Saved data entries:
- - - - - - -

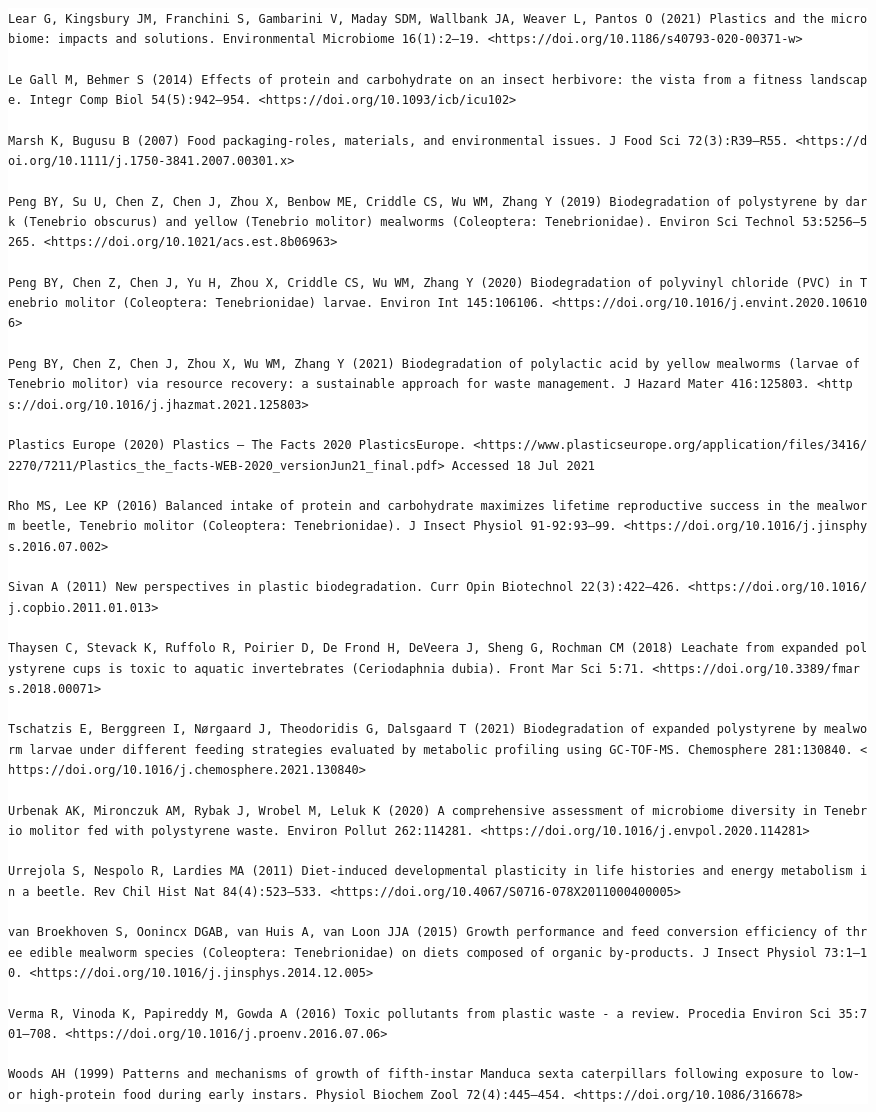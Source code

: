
 ```
Lear G, Kingsbury JM, Franchini S, Gambarini V, Maday SDM, Wallbank JA, Weaver L, Pantos O (2021) Plastics and the microbiome: impacts and solutions. Environmental Microbiome 16(1):2–19. <https://doi.org/10.1186/s40793-020-00371-w>

Le Gall M, Behmer S (2014) Effects of protein and carbohydrate on an insect herbivore: the vista from a fitness landscape. Integr Comp Biol 54(5):942–954. <https://doi.org/10.1093/icb/icu102>

Marsh K, Bugusu B (2007) Food packaging-roles, materials, and environmental issues. J Food Sci 72(3):R39–R55. <https://doi.org/10.1111/j.1750-3841.2007.00301.x>

Peng BY, Su U, Chen Z, Chen J, Zhou X, Benbow ME, Criddle CS, Wu WM, Zhang Y (2019) Biodegradation of polystyrene by dark (Tenebrio obscurus) and yellow (Tenebrio molitor) mealworms (Coleoptera: Tenebrionidae). Environ Sci Technol 53:5256–5265. <https://doi.org/10.1021/acs.est.8b06963>

Peng BY, Chen Z, Chen J, Yu H, Zhou X, Criddle CS, Wu WM, Zhang Y (2020) Biodegradation of polyvinyl chloride (PVC) in Tenebrio molitor (Coleoptera: Tenebrionidae) larvae. Environ Int 145:106106. <https://doi.org/10.1016/j.envint.2020.106106>

Peng BY, Chen Z, Chen J, Zhou X, Wu WM, Zhang Y (2021) Biodegradation of polylactic acid by yellow mealworms (larvae of Tenebrio molitor) via resource recovery: a sustainable approach for waste management. J Hazard Mater 416:125803. <https://doi.org/10.1016/j.jhazmat.2021.125803>

Plastics Europe (2020) Plastics – The Facts 2020 PlasticsEurope. <https://www.plasticseurope.org/application/files/3416/2270/7211/Plastics_the_facts-WEB-2020_versionJun21_final.pdf> Accessed 18 Jul 2021

Rho MS, Lee KP (2016) Balanced intake of protein and carbohydrate maximizes lifetime reproductive success in the mealworm beetle, Tenebrio molitor (Coleoptera: Tenebrionidae). J Insect Physiol 91-92:93–99. <https://doi.org/10.1016/j.jinsphys.2016.07.002>

Sivan A (2011) New perspectives in plastic biodegradation. Curr Opin Biotechnol 22(3):422–426. <https://doi.org/10.1016/j.copbio.2011.01.013>

Thaysen C, Stevack K, Ruffolo R, Poirier D, De Frond H, DeVeera J, Sheng G, Rochman CM (2018) Leachate from expanded polystyrene cups is toxic to aquatic invertebrates (Ceriodaphnia dubia). Front Mar Sci 5:71. <https://doi.org/10.3389/fmars.2018.00071>

Tschatzis E, Berggreen I, Nørgaard J, Theodoridis G, Dalsgaard T (2021) Biodegradation of expanded polystyrene by mealworm larvae under different feeding strategies evaluated by metabolic profiling using GC-TOF-MS. Chemosphere 281:130840. <https://doi.org/10.1016/j.chemosphere.2021.130840>

Urbenak AK, Mironczuk AM, Rybak J, Wrobel M, Leluk K (2020) A comprehensive assessment of microbiome diversity in Tenebrio molitor fed with polystyrene waste. Environ Pollut 262:114281. <https://doi.org/10.1016/j.envpol.2020.114281>

Urrejola S, Nespolo R, Lardies MA (2011) Diet-induced developmental plasticity in life histories and energy metabolism in a beetle. Rev Chil Hist Nat 84(4):523–533. <https://doi.org/10.4067/S0716-078X2011000400005>

van Broekhoven S, Oonincx DGAB, van Huis A, van Loon JJA (2015) Growth performance and feed conversion efficiency of three edible mealworm species (Coleoptera: Tenebrionidae) on diets composed of organic by-products. J Insect Physiol 73:1–10. <https://doi.org/10.1016/j.jinsphys.2014.12.005>

Verma R, Vinoda K, Papireddy M, Gowda A (2016) Toxic pollutants from plastic waste - a review. Procedia Environ Sci 35:701–708. <https://doi.org/10.1016/j.proenv.2016.07.06>

Woods AH (1999) Patterns and mechanisms of growth of fifth-instar Manduca sexta caterpillars following exposure to low- or high-protein food during early instars. Physiol Biochem Zool 72(4):445–454. <https://doi.org/10.1086/316678>

```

- - - - - - -

## How to complete this task
Without including any picture, set down every line above exactly as it stands.

## Solution
Source code

:
 ```
Lear G, Kingsbury JM, Franchini S, Gambarini V, Maday SDM, Wallbank JA, Weaver L, Pantos O (2021) Plastics and the microbiome: impacts and solutions. Environmental Microbiome 16(1):2–19. <https://doi.org/10.1186/s40793-020-00371-w>

Le Gall M, Behmer S (2014) Effects of protein and carbohydrate on an insect herbivore: the vista from a fitness landscape. Integr Comp Biol 54(5):942–954. <https://doi.org/10.1093/icb/icu102>

Marsh K, Bugusu B (2007) Food packaging-roles, materials, and environmental issues. J Food Sci 72(3):R39–R55. <https://doi.org/10.1111/j.1750-3841.2007.00301.x>

Peng BY, Su U, Chen Z, Chen J, Zhou X, Benbow ME, Criddle CS, Wu WM, Zhang Y (2019) Biodegradation of polystyrene by dark (Tenebrio obscurus) and yellow (Tenebrio molitor) mealworms (Coleoptera: Tenebrionidae). Environ Sci Technol 53:5256–5265. <https://doi.org/10.1021/acs.est.8b06963>

Peng BY, Chen Z, Chen J, Yu H, Zhou X, Criddle CS, Wu WM, Zhang Y (2020) Biodegradation of polyvinyl chloride (PVC) in Tenebrio molitor (Coleoptera: Tenebrionidae) larvae. Environ Int 145:106106. <https://doi.org/10.1016/j.envint.2020.106106>

Peng BY, Chen Z, Chen J, Zhou X, Wu WM, Zhang Y (2021) Biodegradation of polylactic acid by yellow mealworms (larvae of Tenebrio molitor) via resource recovery: a sustainable approach for waste management. J Hazard Mater 416:125803. <https://doi.org/10.1016/j.jhazmat.2021.125803>

Plastics Europe (2020) Plastics – The Facts 2020 PlasticsEurope. <https://www.plasticseurope.org/application/files/3416/2270/7211/Plastics_the_facts-WEB-2020_versionJun21_final.pdf> Accessed 18 Jul 2021

Rho MS, Lee KP (2016) Balanced intake of protein and carbohydrate maximizes lifetime reproductive success in the mealworm beetle, Tenebrio molitor (Coleoptera: Tenebrionidae). J Insect Physiol 91-92:93–99. <https://doi.org/10.1016/j.jinsphys.2016.07.002>

Sivan A (2011) New perspectives in plastic biodegradation. Curr Opin Biotechnol 22(3):422–426. <https://doi.org/10.1016/j.copbio.2011.01.013>

Thaysen C, Stevack K, Ruffolo R, Poirier D, De Frond H, DeVeera J, Sheng G, Rochman CM (2018) Leachate from expanded polystyrene cups is toxic to aquatic invertebrates (Ceriodaphnia dubia). Front Mar Sci 5:71. <https://doi.org/10.3389/fmars.2018.00071>

Tschatzis E, Berggreen I, Nørgaard J, Theodoridis G, Dalsgaard T (2021) Biodegradation of expanded polystyrene by mealworm larvae under different feeding strategies evaluated by metabolic profiling using GC-TOF-MS. Chemosphere 281:130840. <https://doi.org/10.1016/j.chemosphere.2021.130840>

Urbenak AK, Mironczuk AM, Rybak J, Wrobel M, Leluk K (2020) A comprehensive assessment of microbiome diversity in Tenebrio molitor fed with polystyrene waste. Environ Pollut 262:114281. <https://doi.org/10.1016/j.envpol.2020.114281>

Urrejola S, Nespolo R, Lardies MA (2011) Diet-induced developmental plasticity in life histories and energy metabolism in a beetle. Rev Chil Hist Nat 84(4):523–533. <https://doi.org/10.4067/S0716-078X2011000400005>

van Broekhoven S, Oonincx DGAB, van Huis A, van Loon JJA (2015) Growth performance and feed conversion efficiency of three edible mealworm species (Coleoptera: Tenebrionidae) on diets composed of organic by-products. J Insect Physiol 73:1–10. <https://doi.org/10.1016/j.jinsphys.2014.12.005>

Verma R, Vinoda K, Papireddy M, Gowda A (2016) Toxic pollutants from plastic waste - a review. Procedia Environ Sci 35:701–708. <https://doi.org/10.1016/j.proenv.2016.07.06>

Woods AH (1999) Patterns and mechanisms of growth of fifth-instar Manduca sexta caterpillars following exposure to low- or high-protein food during early instars. Physiol Biochem Zool 72(4):445–454. <https://doi.org/10.1086/316678>

```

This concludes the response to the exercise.